Write out exactly, with no other output, the lines below from the one that contains "Draw the graph as a PNG image using Mermaid." through the end.

Recorded data ▸
+++

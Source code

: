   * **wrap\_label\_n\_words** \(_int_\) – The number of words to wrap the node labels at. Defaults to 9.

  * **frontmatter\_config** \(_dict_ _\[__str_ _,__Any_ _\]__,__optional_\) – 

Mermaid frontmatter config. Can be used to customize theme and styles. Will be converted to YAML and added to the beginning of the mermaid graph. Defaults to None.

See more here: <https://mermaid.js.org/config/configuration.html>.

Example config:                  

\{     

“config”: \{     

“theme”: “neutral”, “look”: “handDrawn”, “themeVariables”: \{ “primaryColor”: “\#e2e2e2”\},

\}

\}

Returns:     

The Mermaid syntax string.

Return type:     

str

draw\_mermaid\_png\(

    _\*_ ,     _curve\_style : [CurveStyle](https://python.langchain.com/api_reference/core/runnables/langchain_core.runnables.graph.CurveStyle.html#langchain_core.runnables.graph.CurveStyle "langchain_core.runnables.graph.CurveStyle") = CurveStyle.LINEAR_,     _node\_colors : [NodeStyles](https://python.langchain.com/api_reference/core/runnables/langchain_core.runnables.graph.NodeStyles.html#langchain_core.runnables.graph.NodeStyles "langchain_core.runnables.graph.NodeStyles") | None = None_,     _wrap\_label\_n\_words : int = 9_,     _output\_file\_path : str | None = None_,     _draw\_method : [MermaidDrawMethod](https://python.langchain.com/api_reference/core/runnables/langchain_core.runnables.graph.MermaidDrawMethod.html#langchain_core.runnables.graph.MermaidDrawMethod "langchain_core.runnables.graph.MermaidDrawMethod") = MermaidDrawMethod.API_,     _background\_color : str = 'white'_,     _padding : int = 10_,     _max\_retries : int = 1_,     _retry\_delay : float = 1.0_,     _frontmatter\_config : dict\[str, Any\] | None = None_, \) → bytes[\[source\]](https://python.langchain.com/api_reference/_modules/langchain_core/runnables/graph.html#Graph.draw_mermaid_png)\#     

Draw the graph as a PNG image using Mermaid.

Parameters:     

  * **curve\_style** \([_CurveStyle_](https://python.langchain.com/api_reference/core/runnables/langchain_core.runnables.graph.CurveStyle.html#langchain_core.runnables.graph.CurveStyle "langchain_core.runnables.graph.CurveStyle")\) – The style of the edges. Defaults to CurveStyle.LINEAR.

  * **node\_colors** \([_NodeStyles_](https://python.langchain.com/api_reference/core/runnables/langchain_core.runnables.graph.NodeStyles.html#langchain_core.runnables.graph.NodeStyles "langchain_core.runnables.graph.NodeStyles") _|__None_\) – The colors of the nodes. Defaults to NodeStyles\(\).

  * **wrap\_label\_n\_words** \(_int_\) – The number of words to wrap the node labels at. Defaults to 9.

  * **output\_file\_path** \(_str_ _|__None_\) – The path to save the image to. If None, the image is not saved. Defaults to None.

+++

ANSWER FOR THIS EXERCISE ▸
Draw the graph as a PNG image using Mermaid.

Parameters:     

  * **curve\_style** \([_CurveStyle_](https://python.langchain.com/api_reference/core/runnables/langchain_core.runnables.graph.CurveStyle.html#langchain_core.runnables.graph.CurveStyle "langchain_core.runnables.graph.CurveStyle")\) – The style of the edges. Defaults to CurveStyle.LINEAR.

  * **node\_colors** \([_NodeStyles_](https://python.langchain.com/api_reference/core/runnables/langchain_core.runnables.graph.NodeStyles.html#langchain_core.runnables.graph.NodeStyles "langchain_core.runnables.graph.NodeStyles") _|__None_\) – The colors of the nodes. Defaults to NodeStyles\(\).

  * **wrap\_label\_n\_words** \(_int_\) – The number of words to wrap the node labels at. Defaults to 9.

  * **output\_file\_path** \(_str_ _|__None_\) – The path to save the image to. If None, the image is not saved. Defaults to None.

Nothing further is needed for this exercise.